→ **What you need to do**: Please state how many lines in the records below contain the word "Converting", giving only the number.

━━━━━ Exercise input

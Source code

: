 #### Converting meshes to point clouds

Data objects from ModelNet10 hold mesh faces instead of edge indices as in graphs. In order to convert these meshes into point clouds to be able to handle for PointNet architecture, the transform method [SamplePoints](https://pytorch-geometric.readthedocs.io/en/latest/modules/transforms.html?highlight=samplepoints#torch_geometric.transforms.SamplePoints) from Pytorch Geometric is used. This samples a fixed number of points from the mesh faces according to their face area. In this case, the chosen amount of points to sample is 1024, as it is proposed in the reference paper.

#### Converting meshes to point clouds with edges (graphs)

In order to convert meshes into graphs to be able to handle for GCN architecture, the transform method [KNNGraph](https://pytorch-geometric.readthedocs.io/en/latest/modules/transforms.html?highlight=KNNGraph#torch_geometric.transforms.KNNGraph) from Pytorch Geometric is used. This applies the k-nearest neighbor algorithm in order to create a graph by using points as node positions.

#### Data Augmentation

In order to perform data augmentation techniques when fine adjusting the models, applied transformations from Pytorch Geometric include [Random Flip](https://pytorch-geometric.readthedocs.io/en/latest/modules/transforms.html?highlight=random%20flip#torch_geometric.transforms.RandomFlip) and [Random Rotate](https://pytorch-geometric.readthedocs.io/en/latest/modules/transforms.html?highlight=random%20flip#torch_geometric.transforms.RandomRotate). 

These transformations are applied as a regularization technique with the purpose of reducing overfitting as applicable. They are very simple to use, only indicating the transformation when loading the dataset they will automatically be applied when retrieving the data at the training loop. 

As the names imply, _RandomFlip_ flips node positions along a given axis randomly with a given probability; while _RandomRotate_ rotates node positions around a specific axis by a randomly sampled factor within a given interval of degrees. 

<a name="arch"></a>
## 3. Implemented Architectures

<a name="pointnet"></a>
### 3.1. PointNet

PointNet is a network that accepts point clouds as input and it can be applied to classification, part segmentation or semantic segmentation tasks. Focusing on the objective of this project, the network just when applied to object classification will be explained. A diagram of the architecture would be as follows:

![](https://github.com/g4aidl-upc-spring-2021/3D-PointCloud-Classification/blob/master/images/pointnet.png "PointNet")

━━━━━━━━━━

→ **Result**: 2